START Records for processing

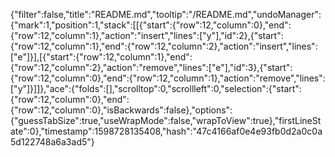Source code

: {"filter":false,"title":"README.md","tooltip":"/README.md","undoManager":{"mark":1,"position":1,"stack":[[{"start":{"row":12,"column":0},"end":{"row":12,"column":1},"action":"insert","lines":["y"],"id":2},{"start":{"row":12,"column":1},"end":{"row":12,"column":2},"action":"insert","lines":["e"]}],[{"start":{"row":12,"column":1},"end":{"row":12,"column":2},"action":"remove","lines":["e"],"id":3},{"start":{"row":12,"column":0},"end":{"row":12,"column":1},"action":"remove","lines":["y"]}]]},"ace":{"folds":[],"scrolltop":0,"scrollleft":0,"selection":{"start":{"row":12,"column":0},"end":{"row":12,"column":0},"isBackwards":false},"options":{"guessTabSize":true,"useWrapMode":false,"wrapToView":true},"firstLineState":0},"timestamp":1598728135408,"hash":"47c4166af0e4e93fb0d2a0c0a5d122748a6a3ad5"}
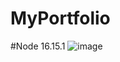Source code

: # MyPortfolio
#Node 16.15.1
![image](https://github.com/charry07/MyPortfolio/assets/85309832/cf70476a-28c9-4f45-bc5e-31ca29bbfe6f)

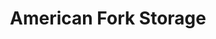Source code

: ---
title: "American Fork Storage"
url: /american-fork/american-fork-storage/
shop: storage rental
---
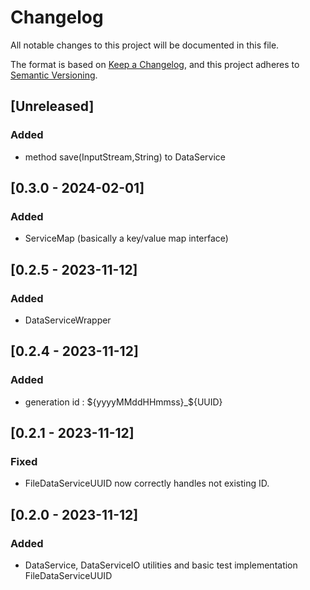 # Changelog

All notable changes to this project will be documented in this file.

The format is based on [Keep a Changelog](https://keepachangelog.com/en/1.1.0/),
and this project adheres to [Semantic Versioning](https://semver.org/spec/v2.0.0.html).

## [Unreleased]

### Added

- method save(InputStream,String) to DataService

## [0.3.0 - 2024-02-01]

### Added

- ServiceMap (basically a key/value map interface)

## [0.2.5 - 2023-11-12]

### Added

- DataServiceWrapper

## [0.2.4 - 2023-11-12]

### Added

- generation id : ${yyyyMMddHHmmss}_${UUID}

## [0.2.1 - 2023-11-12]

### Fixed 

- FileDataServiceUUID now correctly handles not existing ID.

## [0.2.0 - 2023-11-12]

### Added 

- DataService, DataServiceIO utilities and basic test implementation FileDataServiceUUID
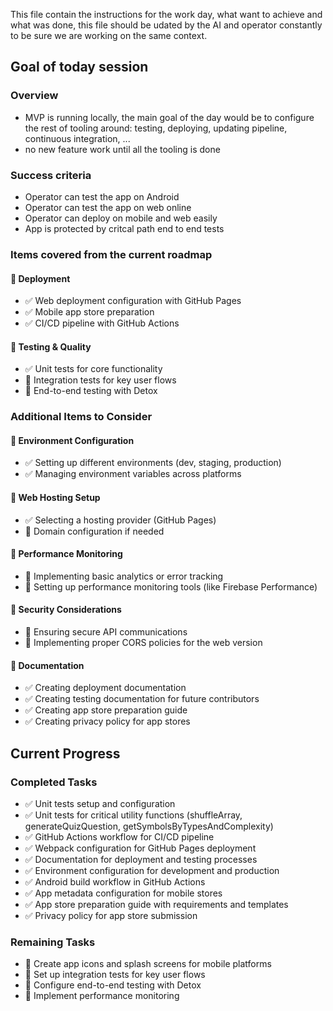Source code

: This file contain the instructions for the work day, what want to achieve and what was done, this file should be udated by the AI and operator constantly to be sure we are working on the same context.

## Goal of today session

### Overview
- MVP is running locally, the main goal of the day would be to configure the rest of tooling around: testing, deploying, updating pipeline, continuous integration, ...
- no new feature work until all the tooling is done

### Success criteria
- Operator can test the app on Android
- Operator can test the app on web online
- Operator can deploy on mobile and web easily
- App is protected by critcal path end to end tests

### Items covered from the current roadmap
#### 🔄 Deployment
- ✅ Web deployment configuration with GitHub Pages
- ✅ Mobile app store preparation
- ✅ CI/CD pipeline with GitHub Actions

#### 🔄 Testing & Quality
- ✅ Unit tests for core functionality
- 🔄 Integration tests for key user flows
- 📝 End-to-end testing with Detox

### Additional Items to Consider

#### 🔄 Environment Configuration
- ✅ Setting up different environments (dev, staging, production)
- ✅ Managing environment variables across platforms

#### 🔄 Web Hosting Setup
- ✅ Selecting a hosting provider (GitHub Pages)
- 📝 Domain configuration if needed

#### 🔄 Performance Monitoring
- 📝 Implementing basic analytics or error tracking
- 📝 Setting up performance monitoring tools (like Firebase Performance)

#### 🔄 Security Considerations
- 📝 Ensuring secure API communications
- 📝 Implementing proper CORS policies for the web version

#### 🔄 Documentation
- ✅ Creating deployment documentation
- ✅ Creating testing documentation for future contributors
- ✅ Creating app store preparation guide
- ✅ Creating privacy policy for app stores

## Current Progress

### Completed Tasks
- ✅ Unit tests setup and configuration
- ✅ Unit tests for critical utility functions (shuffleArray, generateQuizQuestion, getSymbolsByTypesAndComplexity)
- ✅ GitHub Actions workflow for CI/CD pipeline
- ✅ Webpack configuration for GitHub Pages deployment
- ✅ Documentation for deployment and testing processes
- ✅ Environment configuration for development and production
- ✅ Android build workflow in GitHub Actions
- ✅ App metadata configuration for mobile stores
- ✅ App store preparation guide with requirements and templates
- ✅ Privacy policy for app store submission

### Remaining Tasks
- 📝 Create app icons and splash screens for mobile platforms
- 📝 Set up integration tests for key user flows
- 📝 Configure end-to-end testing with Detox
- 📝 Implement performance monitoring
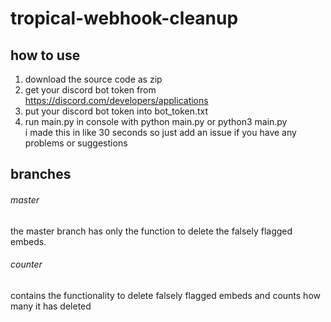 # tropical-webhook-cleanup
## how to use
1. download the source code as zip
2. get your discord bot token from https://discord.com/developers/applications
3. put your discord bot token into bot_token.txt
4. run main.py in console with python main.py or python3 main.py  
i made this in like 30 seconds so just add an issue if you have any problems or suggestions
## branches
###### master
the master branch has only the function to delete the falsely flagged embeds.
###### counter
contains the functionality to delete falsely flagged embeds and counts how many it has deleted
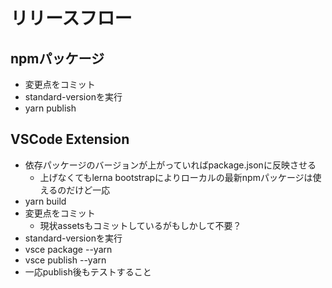 # リリースフロー

## npmパッケージ

- 変更点をコミット
- standard-versionを実行
- yarn publish

## VSCode Extension

- 依存パッケージのバージョンが上がっていればpackage.jsonに反映させる
  - 上げなくてもlerna bootstrapによりローカルの最新npmパッケージは使えるのだけど一応
- yarn build
- 変更点をコミット
  - 現状assetsもコミットしているがもしかして不要？
- standard-versionを実行
- vsce package --yarn
- vsce publish --yarn
- 一応publish後もテストすること
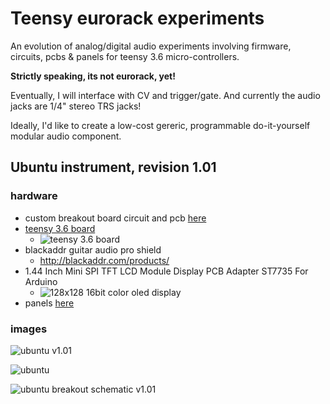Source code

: # Teensy eurorack experiments

An evolution of analog/digital audio experiments involving firmware, circuits, pcbs &amp; panels for teensy 3.6 micro-controllers. 

**Strictly speaking, its not eurorack, yet!** 

Eventually, I will interface with CV and trigger/gate. And currently the audio jacks are 1/4" stereo TRS jacks! 

Ideally, I'd like to create a low-cost gereric, programmable do-it-yourself modular audio component. 

## Ubuntu instrument, revision 1.01
### hardware
 * custom breakout board circuit and pcb [here](/hardware/eagle "custom breakout board circuit and pcb")
 * [teensy 3.6 board](https://www.pjrc.com/store/teensy36.html "teensy 3.6 board")
   * ![teensy 3.6 board](https://raw.githubusercontent.com/newdigate/teensy-eurorack/master/hardware/panels/teensy3.6/teensy3.6.svg?sanitize=true "teensy 3.6 board")
 * blackaddr guitar audio pro shield
   * http://blackaddr.com/products/
 * 1.44 Inch Mini SPI TFT LCD Module Display PCB Adapter ST7735 For Arduino
   * ![128x128 16bit color oled display](https://raw.githubusercontent.com/newdigate/teensy-eurorack/master/hardware/panels/tft/st7735/1.44-inch/st7735.svg?sanitize=true "128x128 16bit color oled display")
 * panels [here](/hardware/panels "eurorack panels")
 
 ### images
![ubuntu v1.01](https://raw.githubusercontent.com/newdigate/teensy-eurorack/master/hardware/panels/Ubuntu/20hp-Ubuntu-instruments-number-one.svg?sanitize=true "ubuntu panel v1.01")

![ubuntu](https://raw.githubusercontent.com/newdigate/teensy-eurorack/master/hardware/images/IMG_0633.png "ubuntu panel v1.01 photo")

![ubuntu breakout schematic v1.01](https://raw.githubusercontent.com/newdigate/teensy-eurorack/master/hardware/eagle/ubuntu/images/Teensy36-ubuntu-breakout.schematic.png "ubuntu breakout schematic v1.01 ")
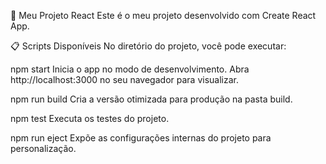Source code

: 🚀 Meu Projeto React
Este é o meu projeto desenvolvido com Create React App.

📋 Scripts Disponíveis
No diretório do projeto, você pode executar:

npm start
Inicia o app no modo de desenvolvimento. Abra http://localhost:3000 no seu navegador para visualizar.

npm run build
Cria a versão otimizada para produção na pasta build.

npm test
Executa os testes do projeto.

npm run eject
Expõe as configurações internas do projeto para personalização.
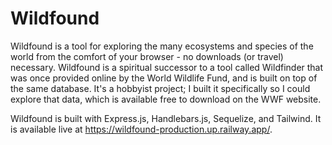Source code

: # Wildfound

Wildfound is a tool for exploring the many ecosystems and species of the world from the comfort of your browser - no downloads (or travel) necessary. Wildfound is a spiritual successor to a tool called Wildfinder that was once provided online by the World Wildlife Fund, and is built on top of the same database. It's a hobbyist project; I built it specifically so I could explore that data, which is available free to download on the WWF website.

Wildfound is built with Express.js, Handlebars.js, Sequelize, and Tailwind. It is available live at https://wildfound-production.up.railway.app/.
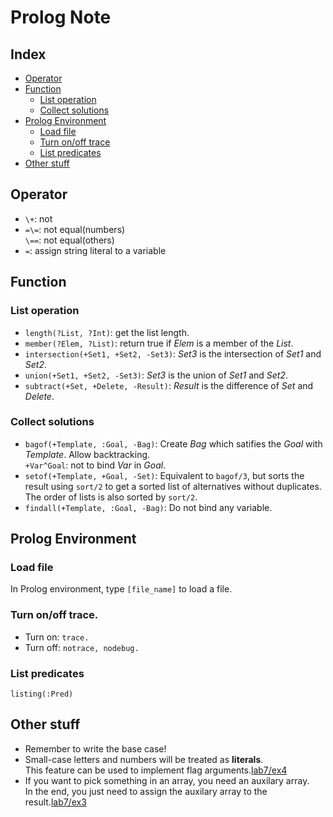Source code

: # Prolog Note

## Index
* [Operator](#Operator)
* [Function](#Function)
  * [List operation](#List-operation)
  * [Collect solutions](#Collect-solutions)
* [Prolog Environment](#Prolog-Environment)
  * [Load file](#Load-file)
  * [Turn on/off trace](#Turn-on/off-trace)
  * [List predicates](#List-predicates)
* [Other stuff](#Other-stuff)

## Operator
* `\+`: not
* `=\=`: not equal(numbers) </br>
  `\==`: not equal(others)
* `=`: assign string literal to a variable

## Function
### List operation
* `length(?List, ?Int)`: get the list length.
* `member(?Elem, ?List)`: return true if *Elem* is a member of the *List*.
* `intersection(+Set1, +Set2, -Set3)`: *Set3* is the intersection of *Set1* and *Set2*.
* `union(+Set1, +Set2, -Set3)`: *Set3* is the union of *Set1* and *Set2*.
* `subtract(+Set, +Delete, -Result)`: *Result* is the difference of *Set* and *Delete*.
### Collect solutions
* `bagof(+Template, :Goal, -Bag)`: Create *Bag* which satifies the *Goal* with *Template*. Allow backtracking. </br>
  `+Var^Goal`: not to bind *Var* in *Goal*.
* `setof(+Template, +Goal, -Set)`: Equivalent to `bagof/3`, but sorts the result using `sort/2` to get a sorted list of alternatives without duplicates. The order of lists is also sorted by `sort/2`.
* `findall(+Template, :Goal, -Bag)`: Do not bind any variable.

## Prolog Environment
### Load file
In Prolog environment, type `[file_name]` to load a file.
### Turn on/off trace.
* Turn on: `trace.`
* Turn off: `notrace, nodebug.`
### List predicates
`listing(:Pred)`

## Other stuff
* Remember to write the base case!
* Small-case letters and numbers will be treated as **literals**. </br>
  This feature can be used to implement flag arguments.[lab7/ex4](lab/lab7/ex4.prolog)
* If you want to pick something in an array, you need an auxilary array. </br>
  In the end, you just need to assign the auxilary array to the result.[lab7/ex3](lab/lab7/ex3.prolog)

END Records for processing

Exercise details
While skipping the pictures, transcribe the data above from the line showing "An evolution of" through the line showing "Executa os testes do projeto.", exactly and with both ends.

Answer to this task
An evolution of analog/digital audio experiments involving firmware, circuits, pcbs &amp; panels for teensy 3.6 micro-controllers. 

**Strictly speaking, its not eurorack, yet!** 

Eventually, I will interface with CV and trigger/gate. And currently the audio jacks are 1/4" stereo TRS jacks! 

Ideally, I'd like to create a low-cost gereric, programmable do-it-yourself modular audio component. 

## Ubuntu instrument, revision 1.01
### hardware
 * custom breakout board circuit and pcb [here](/hardware/eagle "custom breakout board circuit and pcb")
 * [teensy 3.6 board](https://www.pjrc.com/store/teensy36.html "teensy 3.6 board")
   * ![teensy 3.6 board](https://raw.githubusercontent.com/newdigate/teensy-eurorack/master/hardware/panels/teensy3.6/teensy3.6.svg?sanitize=true "teensy 3.6 board")
 * blackaddr guitar audio pro shield
   * http://blackaddr.com/products/
 * 1.44 Inch Mini SPI TFT LCD Module Display PCB Adapter ST7735 For Arduino
   * ![128x128 16bit color oled display](https://raw.githubusercontent.com/newdigate/teensy-eurorack/master/hardware/panels/tft/st7735/1.44-inch/st7735.svg?sanitize=true "128x128 16bit color oled display")
 * panels [here](/hardware/panels "eurorack panels")
 
 ### images
![ubuntu v1.01](https://raw.githubusercontent.com/newdigate/teensy-eurorack/master/hardware/panels/Ubuntu/20hp-Ubuntu-instruments-number-one.svg?sanitize=true "ubuntu panel v1.01")

![ubuntu](https://raw.githubusercontent.com/newdigate/teensy-eurorack/master/hardware/images/IMG_0633.png "ubuntu panel v1.01 photo")

![ubuntu breakout schematic v1.01](https://raw.githubusercontent.com/newdigate/teensy-eurorack/master/hardware/eagle/ubuntu/images/Teensy36-ubuntu-breakout.schematic.png "ubuntu breakout schematic v1.01 ")
Source code

: 🚀 Meu Projeto React
Este é o meu projeto desenvolvido com Create React App.

📋 Scripts Disponíveis
No diretório do projeto, você pode executar:

npm start
Inicia o app no modo de desenvolvimento. Abra http://localhost:3000 no seu navegador para visualizar.

npm run build
Cria a versão otimizada para produção na pasta build.

npm test
Executa os testes do projeto.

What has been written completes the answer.